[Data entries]

━━━

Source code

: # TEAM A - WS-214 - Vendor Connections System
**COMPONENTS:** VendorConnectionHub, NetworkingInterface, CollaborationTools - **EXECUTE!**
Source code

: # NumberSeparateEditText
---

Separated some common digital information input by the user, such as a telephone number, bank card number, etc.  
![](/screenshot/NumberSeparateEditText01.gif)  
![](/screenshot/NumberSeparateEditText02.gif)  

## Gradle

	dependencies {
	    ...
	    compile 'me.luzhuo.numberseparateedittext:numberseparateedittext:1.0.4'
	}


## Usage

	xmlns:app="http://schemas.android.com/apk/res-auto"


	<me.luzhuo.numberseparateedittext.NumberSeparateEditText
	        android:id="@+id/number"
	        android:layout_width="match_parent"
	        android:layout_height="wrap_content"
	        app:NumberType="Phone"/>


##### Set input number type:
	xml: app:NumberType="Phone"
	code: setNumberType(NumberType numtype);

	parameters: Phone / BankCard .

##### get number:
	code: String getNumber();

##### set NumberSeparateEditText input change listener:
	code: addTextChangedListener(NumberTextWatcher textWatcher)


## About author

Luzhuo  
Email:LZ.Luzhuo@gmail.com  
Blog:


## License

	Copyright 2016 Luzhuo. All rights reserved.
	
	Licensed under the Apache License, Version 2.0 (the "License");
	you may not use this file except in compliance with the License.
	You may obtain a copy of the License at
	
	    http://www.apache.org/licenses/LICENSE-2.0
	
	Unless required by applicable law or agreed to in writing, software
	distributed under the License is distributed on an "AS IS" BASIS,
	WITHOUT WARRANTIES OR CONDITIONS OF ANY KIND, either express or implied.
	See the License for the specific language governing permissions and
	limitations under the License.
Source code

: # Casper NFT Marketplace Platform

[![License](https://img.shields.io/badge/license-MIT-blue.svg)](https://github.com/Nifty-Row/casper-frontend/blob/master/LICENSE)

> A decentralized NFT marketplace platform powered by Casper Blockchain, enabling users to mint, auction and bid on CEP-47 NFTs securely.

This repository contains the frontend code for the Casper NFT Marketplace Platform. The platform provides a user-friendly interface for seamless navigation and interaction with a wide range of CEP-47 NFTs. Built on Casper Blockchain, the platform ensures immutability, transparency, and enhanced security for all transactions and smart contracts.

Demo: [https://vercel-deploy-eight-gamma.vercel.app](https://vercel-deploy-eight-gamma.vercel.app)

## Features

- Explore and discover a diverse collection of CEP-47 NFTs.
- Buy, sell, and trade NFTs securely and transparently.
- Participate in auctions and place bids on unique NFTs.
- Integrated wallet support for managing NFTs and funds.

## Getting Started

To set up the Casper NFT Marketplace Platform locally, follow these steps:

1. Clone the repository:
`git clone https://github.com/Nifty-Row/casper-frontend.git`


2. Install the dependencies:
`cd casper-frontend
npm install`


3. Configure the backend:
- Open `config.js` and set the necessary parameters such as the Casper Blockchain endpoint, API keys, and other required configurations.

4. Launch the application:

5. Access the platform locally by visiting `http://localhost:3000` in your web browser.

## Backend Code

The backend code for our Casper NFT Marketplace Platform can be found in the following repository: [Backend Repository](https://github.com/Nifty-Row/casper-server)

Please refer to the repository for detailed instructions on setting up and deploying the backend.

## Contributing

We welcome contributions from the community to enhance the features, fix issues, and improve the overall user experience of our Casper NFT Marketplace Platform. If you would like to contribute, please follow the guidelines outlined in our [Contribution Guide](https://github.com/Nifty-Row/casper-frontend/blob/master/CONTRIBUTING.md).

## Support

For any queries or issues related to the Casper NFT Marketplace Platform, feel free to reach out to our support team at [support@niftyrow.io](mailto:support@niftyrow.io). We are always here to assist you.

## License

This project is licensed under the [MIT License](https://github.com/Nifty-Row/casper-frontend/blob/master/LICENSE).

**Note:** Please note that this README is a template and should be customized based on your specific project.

━━━

■ **Task instructions**: Of the entries listed above, reproduce only the lines starting at the line containing "The backend code" and ending at the line containing "This project is". Include both, exactly as they stand.

■ **Task output**:
The backend code for our Casper NFT Marketplace Platform can be found in the following repository: [Backend Repository](https://github.com/Nifty-Row/casper-server)

Please refer to the repository for detailed instructions on setting up and deploying the backend.

## Contributing

We welcome contributions from the community to enhance the features, fix issues, and improve the overall user experience of our Casper NFT Marketplace Platform. If you would like to contribute, please follow the guidelines outlined in our [Contribution Guide](https://github.com/Nifty-Row/casper-frontend/blob/master/CONTRIBUTING.md).

## Support

For any queries or issues related to the Casper NFT Marketplace Platform, feel free to reach out to our support team at [support@niftyrow.io](mailto:support@niftyrow.io). We are always here to assist you.

## License

This project is licensed under the [MIT License](https://github.com/Nifty-Row/casper-frontend/blob/master/LICENSE).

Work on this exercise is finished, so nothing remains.